Modern styles that have been popular recently, such as sleek wraps and Jackie O shapes, are given fresh energy with details like rhinestones and faux diamonds made of cubic zirconium. Lenses are tinted in a variety of colors, including blue, yellow, rose, orange, purple, black and coral.

Rimless and semi-rimless plano sunglasses (which have lenses held in place by a wire or plastic thread) are carrying some very unique lens shapes, cut in unusual angles. Additionally, some plastic sunglass frames are featuring cut-outs and other details to give them a more distinctive look.

Sunglass Materials

Options for frame materials used in nonprescription sunglasses include plastic (often called "zyl"), and premium metals such as titanium, stainless steel, aluminum and beryllium. These metals are strong yet very lightweight for comfort, and are also hypoallergenic and corrosion-resistant.
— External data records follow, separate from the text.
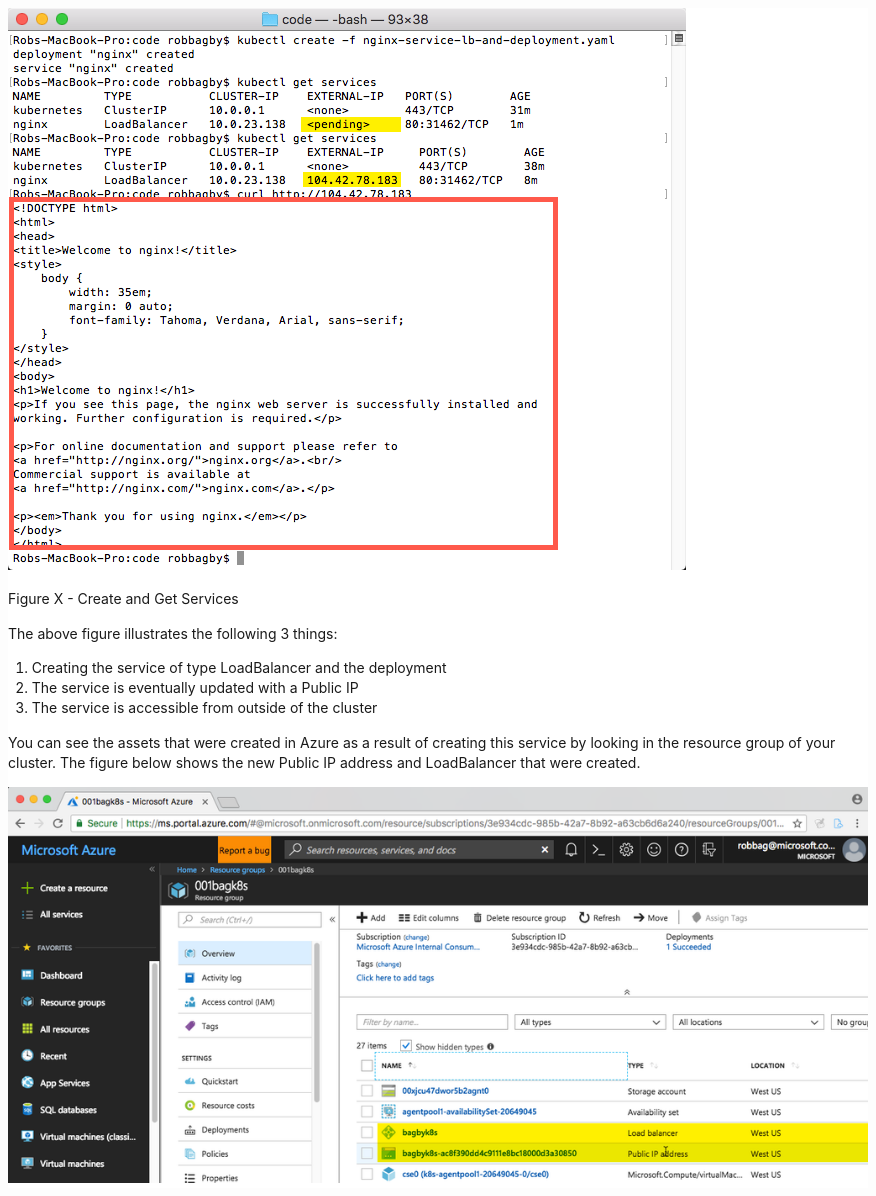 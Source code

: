 ![Create and Get Services](images/service-type-lb-get-services.png)

Figure X - Create and Get Services

The above figure illustrates the following 3 things:
1. Creating the service of type LoadBalancer and the deployment
2. The service is eventually updated with a Public IP
3. The service is accessible from outside of the cluster

You can see the assets that were created in Azure as a result of creating this service by looking in the resource group of your cluster.  The figure below shows the new Public IP address and LoadBalancer that were created.

![Service in Azure Portal](images/service-lb-in-portal.png)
Many sunwear styles today incorporate both metal and plastic into the frame design, giving them a unique look.

Shopping for Sunglasses

When you shop for sunglasses, first make sure the frame fits comfortably on your face. Just like when buying prescription eyeglasses, follow these tips to make sure you have a good fit:
  • Choose frames that are wide enough for your face. The edge of the frames should protrude slightly beyond your face so the temples don't put pressure on your head as they extend back to your ears.
  • Are the temples long enough? The curve at the end of the temple should extend over your ear without pressing down upon it. (Some styles have straight temples that don't curve around the ear.)
  • Check the nosepiece for comfort and fit. The frame should fit securely without pinching the bridge of your nose.
  • While wearing the sunglasses, move your head up and down, and bend over (as if to pick up something up from the floor). If they're fitting properly, the sunglasses should stay comfortably in place.
The color and shape of the frame you choose depends on your personal style and preference. Don't be afraid to go bold - plano sunglasses are as much a fashion statement as they are a form of eye protection.

Choosing the Right Lenses

Make sure the lenses block 100 percent of the sun's harmful UV rays. Sunglasses don't have to be expensive to provide this level of protection.

If you plan on wearing the sunglasses for sports, choose styles with lightweight, impact-resistant polycarbonate lenses for an extra margin of safety.